Of the entries below, copy only those lines that contain the word "begin".

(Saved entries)
◇ ◇ ◇ ◇ ◇

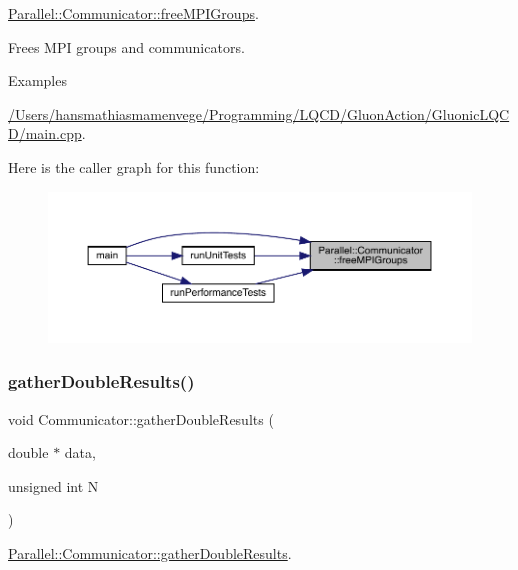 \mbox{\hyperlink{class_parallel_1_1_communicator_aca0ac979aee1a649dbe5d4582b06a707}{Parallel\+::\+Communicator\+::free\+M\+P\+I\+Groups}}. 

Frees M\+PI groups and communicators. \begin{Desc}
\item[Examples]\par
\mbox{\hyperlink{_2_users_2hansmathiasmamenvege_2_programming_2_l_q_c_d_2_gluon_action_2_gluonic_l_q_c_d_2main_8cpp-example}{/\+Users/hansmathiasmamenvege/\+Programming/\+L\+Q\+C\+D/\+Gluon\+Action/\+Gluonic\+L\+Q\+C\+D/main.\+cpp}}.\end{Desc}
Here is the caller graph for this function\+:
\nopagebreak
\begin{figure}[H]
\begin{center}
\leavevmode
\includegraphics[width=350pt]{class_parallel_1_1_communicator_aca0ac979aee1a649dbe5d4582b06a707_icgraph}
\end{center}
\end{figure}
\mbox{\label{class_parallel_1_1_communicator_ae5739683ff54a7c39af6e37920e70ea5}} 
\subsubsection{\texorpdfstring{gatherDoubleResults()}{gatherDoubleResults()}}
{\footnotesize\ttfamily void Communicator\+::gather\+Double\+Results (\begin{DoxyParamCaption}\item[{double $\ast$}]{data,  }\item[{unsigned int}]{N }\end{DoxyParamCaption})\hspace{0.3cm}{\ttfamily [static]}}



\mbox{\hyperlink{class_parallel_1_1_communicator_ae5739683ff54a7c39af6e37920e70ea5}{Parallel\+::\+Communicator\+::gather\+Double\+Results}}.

◇ ◇ ◇ ◇ ◇

> **Written solution**
Frees M\+PI groups and communicators. \begin{Desc}
\begin{figure}[H]
\begin{center}
{\footnotesize\ttfamily void Communicator\+::gather\+Double\+Results (\begin{DoxyParamCaption}\item[{double $\ast$}]{data,  }\item[{unsigned int}]{N }\end{DoxyParamCaption})\hspace{0.3cm}{\ttfamily [static]}}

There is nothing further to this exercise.